Reproducibility finished - changed hyperparameters to those from the paper, updated the readme with info about reproducibility, new version.

gabikadlecova · gabikadlecova · commit d0a62e9d1ce3 · 2022-12-05T11:37:57.000+01:00
diff --git a/Contributors.md b/Contributors.md
@@ -6,6 +6,7 @@
   - Package structure, reproducibility
 ---------
 - [@abhash-er](https://github.com/abhash-er/) (Abhash Jha)
-  - modified the model code so that cast to double is possible
+  - Modified the model code so that cast to double is possible
 - [@longerHost](https://github.com/longerHost)
-  - reproducibility of the original NAS-Bench-101 results
+  - Reproducibility of the original NAS-Bench-101
+  - Comparison of training results and API results
diff --git a/README.md b/README.md
@@ -5,6 +5,9 @@ implementation is written in TensorFlow, and this projects contains
 some files from the original repository (in the directory
 `nasbench_pytorch/model/`).
 
+**Important:** if you want to reproduce the original results, please refer to the
+[Reproducibility](#repro) section.
+
 # Overview
 A PyTorch implementation of *training* of NAS-Bench-101 dataset: [NAS-Bench-101: Towards Reproducible Neural Architecture Search](https://arxiv.org/abs/1902.09635).
 The dataset contains 423,624 unique neural networks exhaustively generated and evaluated from a fixed graph-based search space.
@@ -64,13 +67,25 @@ Then, you can train it just like the example network in `main.py`.
 Example architecture (picture from the original repository)
 ![archtecture](./assets/architecture.png)
 
+# Reproducibility <a id="repro"></a>
+The code should closely match the TensorFlow version (including the hyperparameters), but there are some differences:
+- RMSProp implementation in TensorFlow and PyTorch is **different**
+  - For more information refer to [here](https://github.com/pytorch/pytorch/issues/32545) and [here](https://github.com/pytorch/pytorch/issues/23796).

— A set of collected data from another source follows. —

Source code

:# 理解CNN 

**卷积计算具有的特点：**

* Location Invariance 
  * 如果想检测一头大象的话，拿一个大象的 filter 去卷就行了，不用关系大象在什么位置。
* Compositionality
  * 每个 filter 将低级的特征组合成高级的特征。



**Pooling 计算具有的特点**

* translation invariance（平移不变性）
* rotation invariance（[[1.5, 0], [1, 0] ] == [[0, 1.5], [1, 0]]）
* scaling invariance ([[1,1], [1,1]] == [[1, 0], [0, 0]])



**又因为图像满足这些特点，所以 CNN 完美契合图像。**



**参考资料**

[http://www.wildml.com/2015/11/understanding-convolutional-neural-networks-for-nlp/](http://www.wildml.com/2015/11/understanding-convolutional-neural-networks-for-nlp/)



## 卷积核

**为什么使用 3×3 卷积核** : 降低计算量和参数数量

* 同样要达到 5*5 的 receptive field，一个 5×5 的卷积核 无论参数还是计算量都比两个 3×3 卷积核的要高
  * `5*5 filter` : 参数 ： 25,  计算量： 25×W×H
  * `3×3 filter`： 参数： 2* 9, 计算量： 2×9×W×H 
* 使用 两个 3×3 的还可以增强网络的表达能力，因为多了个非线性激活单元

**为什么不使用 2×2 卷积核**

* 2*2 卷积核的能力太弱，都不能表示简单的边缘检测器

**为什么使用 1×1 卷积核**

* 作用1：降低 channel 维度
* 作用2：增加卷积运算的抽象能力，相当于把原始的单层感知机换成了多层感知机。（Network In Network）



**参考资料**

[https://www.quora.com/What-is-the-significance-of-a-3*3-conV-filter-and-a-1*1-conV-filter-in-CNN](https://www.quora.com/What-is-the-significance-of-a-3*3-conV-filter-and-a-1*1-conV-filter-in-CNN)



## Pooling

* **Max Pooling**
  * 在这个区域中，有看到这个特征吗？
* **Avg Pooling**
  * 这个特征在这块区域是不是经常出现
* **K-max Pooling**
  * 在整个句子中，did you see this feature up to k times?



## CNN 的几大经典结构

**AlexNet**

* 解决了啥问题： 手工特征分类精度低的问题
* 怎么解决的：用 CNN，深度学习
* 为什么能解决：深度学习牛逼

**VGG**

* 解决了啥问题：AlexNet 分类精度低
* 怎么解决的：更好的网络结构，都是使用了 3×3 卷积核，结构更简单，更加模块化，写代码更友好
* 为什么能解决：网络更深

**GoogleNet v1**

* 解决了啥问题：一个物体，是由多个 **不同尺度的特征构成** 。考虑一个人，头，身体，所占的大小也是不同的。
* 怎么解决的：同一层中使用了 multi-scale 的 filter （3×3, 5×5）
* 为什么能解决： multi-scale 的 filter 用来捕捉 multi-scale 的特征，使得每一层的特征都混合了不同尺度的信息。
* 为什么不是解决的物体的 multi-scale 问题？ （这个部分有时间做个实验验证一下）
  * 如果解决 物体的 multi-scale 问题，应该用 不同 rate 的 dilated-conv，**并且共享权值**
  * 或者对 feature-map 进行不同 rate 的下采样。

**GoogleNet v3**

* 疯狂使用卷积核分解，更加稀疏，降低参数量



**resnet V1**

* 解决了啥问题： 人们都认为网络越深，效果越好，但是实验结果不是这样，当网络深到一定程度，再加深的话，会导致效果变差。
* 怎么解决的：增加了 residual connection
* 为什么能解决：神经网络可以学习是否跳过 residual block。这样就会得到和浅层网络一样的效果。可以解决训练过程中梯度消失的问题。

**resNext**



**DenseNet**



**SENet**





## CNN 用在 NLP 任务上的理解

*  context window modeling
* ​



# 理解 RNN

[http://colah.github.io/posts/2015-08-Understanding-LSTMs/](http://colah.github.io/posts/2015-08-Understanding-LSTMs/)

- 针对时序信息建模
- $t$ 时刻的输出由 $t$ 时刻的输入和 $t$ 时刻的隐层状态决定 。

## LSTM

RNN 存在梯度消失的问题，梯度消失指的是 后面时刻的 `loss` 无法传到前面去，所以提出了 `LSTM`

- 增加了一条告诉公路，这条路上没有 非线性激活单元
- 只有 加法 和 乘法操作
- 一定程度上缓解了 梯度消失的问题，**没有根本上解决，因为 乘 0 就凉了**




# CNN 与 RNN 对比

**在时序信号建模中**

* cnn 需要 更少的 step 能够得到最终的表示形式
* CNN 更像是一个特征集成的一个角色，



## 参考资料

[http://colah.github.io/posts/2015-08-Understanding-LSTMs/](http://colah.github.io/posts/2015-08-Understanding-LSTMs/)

+  - Optionally, you can install pytorch-image-models where a [TensorFlow-like RMSProp](https://github.com/rwightman/pytorch-image-models/blob/main/timm/optim/rmsprop_tf.py#L5) is implemented
+    - `pip install timm`
+  - Then, pass `--optimizer rmsprop_tf` to `main.py` to use it
+
+
+- The original training was on TPUs, this code enables only GPU and CPU training
+- Input data augmentation methods are the same, but due to randomness they are not applied in the same manner
+  - Cause: Batches and images cannot be shuffled as in the original TPU training, and the augmentation seed is also different
+- Results may still differ due to TensorFlow/PyTorch implementation differences
+
+Refer to this [issue](https://github.com/romulus0914/NASBench-PyTorch/issues/6) for more information and for comparison with API results.
+
 # Disclaimer
 Modified from [NASBench: A Neural Architecture Search Dataset and Benchmark](https://github.com/google-research/nasbench).
 *graph_util.py* and *model_spec.py* are directly copied from the original repo. Original license can be found [here](https://github.com/google-research/nasbench/blob/master/LICENSE).
 
 <a id="note"></a>
 **Please note that this repo is only used to train one possible architecture in the search space, not to generate all possible graphs and train them.
-
-**Important information:** The code should closely match the TensorFlow version, but
-you may still get slightly different results due to differences in TensorFlow/PyTorch implementation.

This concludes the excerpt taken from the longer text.